### TRY IT
Once the images are set aside, return every entry exactly.

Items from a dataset
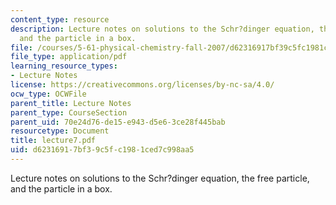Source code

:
 ```yaml
---
content_type: resource
description: Lecture notes on solutions to the Schr?dinger equation, the free particle,
  and the particle in a box.
file: /courses/5-61-physical-chemistry-fall-2007/d62316917bf39c5fc1981ced7c998aa5_lecture7.pdf
file_type: application/pdf
learning_resource_types:
- Lecture Notes
license: https://creativecommons.org/licenses/by-nc-sa/4.0/
ocw_type: OCWFile
parent_title: Lecture Notes
parent_type: CourseSection
parent_uid: 70e24d76-de15-e943-d5e6-3ce28f445bab
resourcetype: Document
title: lecture7.pdf
uid: d6231691-7bf3-9c5f-c198-1ced7c998aa5
---
```

Lecture notes on solutions to the Schr?dinger equation, the free particle, and the particle in a box.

### WORKED SOLUTION
Source code

:
 ```yaml
---
content_type: resource
description: Lecture notes on solutions to the Schr?dinger equation, the free particle,
  and the particle in a box.
file: /courses/5-61-physical-chemistry-fall-2007/d62316917bf39c5fc1981ced7c998aa5_lecture7.pdf
file_type: application/pdf
learning_resource_types:
- Lecture Notes
license: https://creativecommons.org/licenses/by-nc-sa/4.0/
ocw_type: OCWFile
parent_title: Lecture Notes
parent_type: CourseSection
parent_uid: 70e24d76-de15-e943-d5e6-3ce28f445bab
resourcetype: Document
title: lecture7.pdf
uid: d6231691-7bf3-9c5f-c198-1ced7c998aa5
---
```

Lecture notes on solutions to the Schr?dinger equation, the free particle, and the particle in a box.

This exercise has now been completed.